TASK OBJECTIVE: Could you give the entries back exactly as they stand, minus any pictures?

TASK DATA:

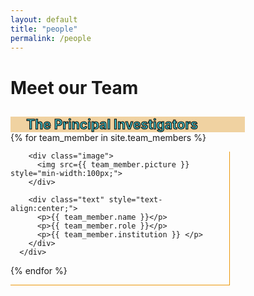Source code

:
 ```yaml
---
layout: default
title: "people"
permalink: /people
---
```


<style>
  div.image {
  object-fit: contain;
  width: 25%;
  height: 25%
  min-width: 100px;
  }  
</style>


<div class="text-block-main">
  <h1>Meet our Team</h1>
</div>

<h2 style="color:#42b7bf;-webkit-text-stroke-width:1px;-webkit-text-stroke-color:black;margin-bottom:0px; background-color:#f0d2a1;padding-left:5%;max-width:350px;">The Principal Investigators</h2>

<div class="text-block-main" style="flex-direction:row;flex-wrap:wrap;padding-top:0px;">
  {% for team_member in site.team_members %}
      <div class="text-block-right" style="flex-direction:row; align-items:center;justify-content:space-around;border-bottom:1px solid #ec970b; border-right:1px solid #ec970b; max-width:350px;">
        
        <div class="image">
          <img src={{ team_member.picture }} style="min-width:100px;">
        </div>
        
        <div class="text" style="text-align:center;">
          <p>{{ team_member.name }}</p>
          <p>{{ team_member.role }}</p>
          <p>{{ team_member.institution }} </p>
        </div>
      </div>
  {% endfor %} 
</div>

ANSWER TO THIS EXERCISE:
Source code

:
 ```yaml
---
layout: default
title: "people"
permalink: /people
---
```


<style>
  div.image {
  object-fit: contain;
  width: 25%;
  height: 25%
  min-width: 100px;
  }  
</style>


<div class="text-block-main">
  <h1>Meet our Team</h1>
</div>

<h2 style="color:#42b7bf;-webkit-text-stroke-width:1px;-webkit-text-stroke-color:black;margin-bottom:0px; background-color:#f0d2a1;padding-left:5%;max-width:350px;">The Principal Investigators</h2>

<div class="text-block-main" style="flex-direction:row;flex-wrap:wrap;padding-top:0px;">
  {% for team_member in site.team_members %}
      <div class="text-block-right" style="flex-direction:row; align-items:center;justify-content:space-around;border-bottom:1px solid #ec970b; border-right:1px solid #ec970b; max-width:350px;">
        
        <div class="image">
          <img src={{ team_member.picture }} style="min-width:100px;">
        </div>
        
        <div class="text" style="text-align:center;">
          <p>{{ team_member.name }}</p>
          <p>{{ team_member.role }}</p>
          <p>{{ team_member.institution }} </p>
        </div>
      </div>
  {% endfor %} 
</div>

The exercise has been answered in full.